- Born: May 3, 1960 (age 65) Reading, Pennsylvania, U.S.
- Occupation: NCAA referee

= Dee Kantner =

American basketball referee

Dee Kantner (born May 3, 1960) is a women's basketball referee for the National Collegiate Athletic Association since 1984. Kantner started with the Southern Conference before appearing in the Atlantic Coast Conference and Southeastern Conference throughout the 1990s. With the NCAA, Kantner has refereed for various Final Four and championship games since 1992.

Outside of the NCAA, Kantner was one of the first women referees in the National Basketball Association when she started in 1997. She remained with the NBA as a referee until 2002. Kantner has also held the positions of Director of Referee Development and Supervisor of Officials for the Women's National Basketball Association during the 2000s. At individual events, Kantner was a referee at the National Sports Festival in 1991 and the 2000 Summer Olympics. Kantner was inducted into the North Carolina Sports Hall of Fame in 2019.

==Early life and education==
Kantner was born in Reading, Pennsylvania, on May 3, 1960, and had three siblings. Growing up, Kantner's parents had a marital separation. During her childhood, Kantner took up track and field and basketball. For her post-secondary career, Kantner received an athletic scholarship from the University of Pittsburgh and was on multiple sport teams. She graduated with an engineer's degree in 1982.

==Career==
While at the University of Pittsburgh in 1982, Kantner became a referee at basketball games for churches. Following her post-secondary education, Kantner started her engineering career as a pipe stress analysis consultant. She continued her engineering experience in the sales department for Westinghouse Electric Corporation during the early 1980s and worked in Asheville, North Carolina. By the early 1990s, Kantner was working in Charlotte, North Carolina, in her sales position. Kantner ended her engineering tenure in 1997, when she was hired as an NBA official.

For her athletic career, Kantner worked for a fitness center in the early 1980s at Pittsburgh. Before becoming an NCAA Division I referee for the Southern Conference in 1984, Kantner had previously refereed basketball games ranging from elementary school to NCAA Division II. During the late 1980s, she expanded her referee experience to the Atlantic Coast Conference and Southeastern Conference. In 1990, Kantner was a referee at an exhibition game for the LSU Tigers men's basketball team. At the time, she was part of the first-ever "major college men's game" to only have women referees alongside Patty Broderick and June Corteau.

During 1992, she worked for the Big Ten Conference and five other conferences simultaneously. In the mid-1990s, Kantner worked as a salesperson for Cutler-Hammer while working as a college basketball referee. By 1997, Kantner was refereeing for eight conferences at the same time. These included the Pac-10 Conference and West Coast Conference. Outside of college basketball, Kantner refereed in 1995 for the Summer Pro League.

In 1997, Kantner was hired as one of the first women referees in the National Basketball Association alongside Violet Palmer. Her first regular season game as an NBA referee was in November 1997 during a match between the Atlanta Hawks and the Philadelphia 76ers. During her time with the NBA, she was the Supervisor of Officials for the Women's National Basketball Association from 1997 to 1998.

Kantner remained with the NBA until she was fired in 2002. After leaving the NBA, she continued to work in the WNBA as the Director of Referee Development from 2002 to 2004 and was renamed Supervisor of Officials in 2004. By 2019, Kantner had remained in her supervisory role with the WNBA for almost 15 years. For the NCAA, Kantner has been a referee in over twenty Final Four rounds since 1992 and over ten championship games in women's basketball.

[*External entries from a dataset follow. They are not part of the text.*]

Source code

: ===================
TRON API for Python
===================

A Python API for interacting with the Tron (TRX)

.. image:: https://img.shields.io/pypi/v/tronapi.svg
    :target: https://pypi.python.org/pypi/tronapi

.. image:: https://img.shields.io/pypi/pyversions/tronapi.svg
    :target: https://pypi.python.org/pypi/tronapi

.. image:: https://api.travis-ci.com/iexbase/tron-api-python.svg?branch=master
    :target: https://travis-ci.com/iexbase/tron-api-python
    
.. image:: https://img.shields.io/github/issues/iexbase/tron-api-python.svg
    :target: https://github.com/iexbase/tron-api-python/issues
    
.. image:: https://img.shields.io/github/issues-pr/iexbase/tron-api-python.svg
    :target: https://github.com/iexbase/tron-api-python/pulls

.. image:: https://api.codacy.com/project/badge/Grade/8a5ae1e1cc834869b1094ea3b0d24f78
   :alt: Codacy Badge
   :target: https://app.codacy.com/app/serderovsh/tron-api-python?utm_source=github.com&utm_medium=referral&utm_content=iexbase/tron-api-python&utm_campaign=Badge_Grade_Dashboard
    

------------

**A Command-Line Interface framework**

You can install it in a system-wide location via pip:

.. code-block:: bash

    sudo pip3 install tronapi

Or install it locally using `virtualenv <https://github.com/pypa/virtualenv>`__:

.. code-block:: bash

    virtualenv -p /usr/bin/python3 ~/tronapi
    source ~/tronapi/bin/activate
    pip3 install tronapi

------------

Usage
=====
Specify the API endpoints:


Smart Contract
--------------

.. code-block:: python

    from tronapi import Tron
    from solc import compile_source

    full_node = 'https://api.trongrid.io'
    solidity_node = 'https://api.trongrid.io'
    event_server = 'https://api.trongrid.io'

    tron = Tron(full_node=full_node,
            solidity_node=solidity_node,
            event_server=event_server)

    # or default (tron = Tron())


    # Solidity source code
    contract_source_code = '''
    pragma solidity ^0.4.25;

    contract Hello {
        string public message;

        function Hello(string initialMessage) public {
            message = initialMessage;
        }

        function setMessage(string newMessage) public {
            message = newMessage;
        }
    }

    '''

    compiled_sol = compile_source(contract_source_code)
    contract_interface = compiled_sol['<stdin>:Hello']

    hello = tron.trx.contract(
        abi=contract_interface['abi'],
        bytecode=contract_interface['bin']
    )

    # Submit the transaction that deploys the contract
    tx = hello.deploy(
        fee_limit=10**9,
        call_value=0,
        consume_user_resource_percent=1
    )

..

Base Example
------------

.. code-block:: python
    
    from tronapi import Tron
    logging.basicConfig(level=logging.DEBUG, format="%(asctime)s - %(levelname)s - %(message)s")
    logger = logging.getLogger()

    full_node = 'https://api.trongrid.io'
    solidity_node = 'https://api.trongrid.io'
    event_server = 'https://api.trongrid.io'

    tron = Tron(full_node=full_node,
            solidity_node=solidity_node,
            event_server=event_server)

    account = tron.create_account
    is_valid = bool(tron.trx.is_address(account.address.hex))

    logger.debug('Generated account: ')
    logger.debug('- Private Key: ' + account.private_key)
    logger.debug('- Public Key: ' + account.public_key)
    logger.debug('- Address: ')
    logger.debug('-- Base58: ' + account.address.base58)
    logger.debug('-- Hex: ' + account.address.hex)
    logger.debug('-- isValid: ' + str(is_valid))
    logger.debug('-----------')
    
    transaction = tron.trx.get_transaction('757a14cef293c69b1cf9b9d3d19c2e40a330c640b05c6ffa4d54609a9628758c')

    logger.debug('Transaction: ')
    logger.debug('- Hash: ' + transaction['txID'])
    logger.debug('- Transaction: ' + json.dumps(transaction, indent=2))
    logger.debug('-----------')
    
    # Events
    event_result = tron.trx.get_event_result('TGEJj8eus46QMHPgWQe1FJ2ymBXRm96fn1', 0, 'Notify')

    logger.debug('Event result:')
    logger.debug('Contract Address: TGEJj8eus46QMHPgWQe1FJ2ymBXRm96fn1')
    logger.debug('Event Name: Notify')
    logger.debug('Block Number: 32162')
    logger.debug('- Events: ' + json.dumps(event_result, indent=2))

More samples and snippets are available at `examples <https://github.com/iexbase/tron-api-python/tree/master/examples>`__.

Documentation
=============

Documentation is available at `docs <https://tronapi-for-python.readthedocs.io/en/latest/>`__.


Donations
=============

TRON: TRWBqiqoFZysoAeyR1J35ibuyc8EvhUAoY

Outside of the NCAA, Kantner has also worked as a referee for the Continental Basketball Association. At individual events, Kantner was a referee during the National Sports Festival held in 1991. During 1993, she was scheduled to work as a referee during the qualification of the U.S. Olympic Festival. Kantner reffed a quarterfinal game during the women's basketball event at the 2000 Summer Olympics. Kantner is also currently the President of the Kay Yow Cancer Fund’s Board of Directors, as she serves on the board alongside fellow NCAA women’s basketball official Joseph Vaszily. Kantner and Vaszily have been instrumental in encouraging their fellow officials to support the fight against cancers affecting women, as the officiating community contributed $145,000 to the Kay Yow Cancer Fund in 2022.

Outside of basketball, Kantner enjoys beekeeping.

==Honors==
As part of the Naismith Awards, Kantner was named the Women's Official of the Year in 1997. Kantner was inducted into the North Carolina Sports Hall of Fame in 2019 and the Pennsylvania Sports Hall of Fame in 2022. Kantner was chosen by the Women's Basketball Coaches Association as the winner of their Jostens-Berenson Lifetime Achievement Award in 2023.